Output the records exactly as they appear, with no pictures included.
[Material for this exercise — start]
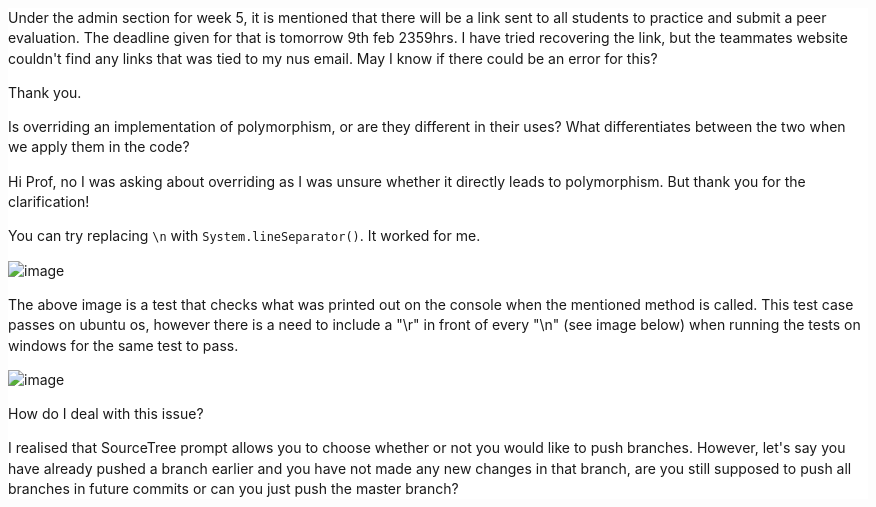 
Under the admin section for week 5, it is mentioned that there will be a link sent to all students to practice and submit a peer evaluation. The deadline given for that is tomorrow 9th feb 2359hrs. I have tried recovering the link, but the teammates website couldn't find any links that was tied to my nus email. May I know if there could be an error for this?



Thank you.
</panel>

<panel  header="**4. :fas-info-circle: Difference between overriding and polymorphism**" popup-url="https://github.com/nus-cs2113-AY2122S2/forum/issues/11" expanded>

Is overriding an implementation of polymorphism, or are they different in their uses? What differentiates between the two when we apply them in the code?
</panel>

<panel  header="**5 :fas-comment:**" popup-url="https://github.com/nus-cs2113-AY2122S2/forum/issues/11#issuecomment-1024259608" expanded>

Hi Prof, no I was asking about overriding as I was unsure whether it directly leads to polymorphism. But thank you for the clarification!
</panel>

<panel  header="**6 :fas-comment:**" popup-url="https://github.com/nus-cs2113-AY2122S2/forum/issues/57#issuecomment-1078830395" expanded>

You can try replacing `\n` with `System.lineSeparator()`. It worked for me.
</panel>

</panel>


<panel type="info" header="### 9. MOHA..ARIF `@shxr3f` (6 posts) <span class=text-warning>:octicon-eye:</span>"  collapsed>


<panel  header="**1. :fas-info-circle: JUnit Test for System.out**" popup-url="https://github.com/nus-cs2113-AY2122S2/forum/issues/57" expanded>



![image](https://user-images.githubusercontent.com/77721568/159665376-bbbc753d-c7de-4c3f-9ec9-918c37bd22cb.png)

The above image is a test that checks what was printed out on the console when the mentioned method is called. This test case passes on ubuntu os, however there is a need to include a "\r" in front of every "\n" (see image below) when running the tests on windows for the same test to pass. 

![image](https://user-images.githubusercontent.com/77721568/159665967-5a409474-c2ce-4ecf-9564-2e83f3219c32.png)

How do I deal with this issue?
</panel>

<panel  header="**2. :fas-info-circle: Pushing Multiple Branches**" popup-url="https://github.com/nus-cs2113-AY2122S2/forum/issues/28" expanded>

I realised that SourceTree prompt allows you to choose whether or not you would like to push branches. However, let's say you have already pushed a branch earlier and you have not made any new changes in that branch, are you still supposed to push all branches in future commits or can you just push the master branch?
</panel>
[Material for this exercise — finish]
## Task response
Under the admin section for week 5, it is mentioned that there will be a link sent to all students to practice and submit a peer evaluation. The deadline given for that is tomorrow 9th feb 2359hrs. I have tried recovering the link, but the teammates website couldn't find any links that was tied to my nus email. May I know if there could be an error for this?



Thank you.
</panel>

<panel  header="**4. :fas-info-circle: Difference between overriding and polymorphism**" popup-url="https://github.com/nus-cs2113-AY2122S2/forum/issues/11" expanded>

Is overriding an implementation of polymorphism, or are they different in their uses? What differentiates between the two when we apply them in the code?
</panel>

<panel  header="**5 :fas-comment:**" popup-url="https://github.com/nus-cs2113-AY2122S2/forum/issues/11#issuecomment-1024259608" expanded>

Hi Prof, no I was asking about overriding as I was unsure whether it directly leads to polymorphism. But thank you for the clarification!
</panel>

<panel  header="**6 :fas-comment:**" popup-url="https://github.com/nus-cs2113-AY2122S2/forum/issues/57#issuecomment-1078830395" expanded>

You can try replacing `\n` with `System.lineSeparator()`. It worked for me.
</panel>

</panel>


<panel type="info" header="### 9. MOHA..ARIF `@shxr3f` (6 posts) <span class=text-warning>:octicon-eye:</span>"  collapsed>


<panel  header="**1. :fas-info-circle: JUnit Test for System.out**" popup-url="https://github.com/nus-cs2113-AY2122S2/forum/issues/57" expanded>



![image](https://user-images.githubusercontent.com/77721568/159665376-bbbc753d-c7de-4c3f-9ec9-918c37bd22cb.png)

The above image is a test that checks what was printed out on the console when the mentioned method is called. This test case passes on ubuntu os, however there is a need to include a "\r" in front of every "\n" (see image below) when running the tests on windows for the same test to pass. 

![image](https://user-images.githubusercontent.com/77721568/159665967-5a409474-c2ce-4ecf-9564-2e83f3219c32.png)

How do I deal with this issue?
</panel>

<panel  header="**2. :fas-info-circle: Pushing Multiple Branches**" popup-url="https://github.com/nus-cs2113-AY2122S2/forum/issues/28" expanded>

I realised that SourceTree prompt allows you to choose whether or not you would like to push branches. However, let's say you have already pushed a branch earlier and you have not made any new changes in that branch, are you still supposed to push all branches in future commits or can you just push the master branch?
</panel>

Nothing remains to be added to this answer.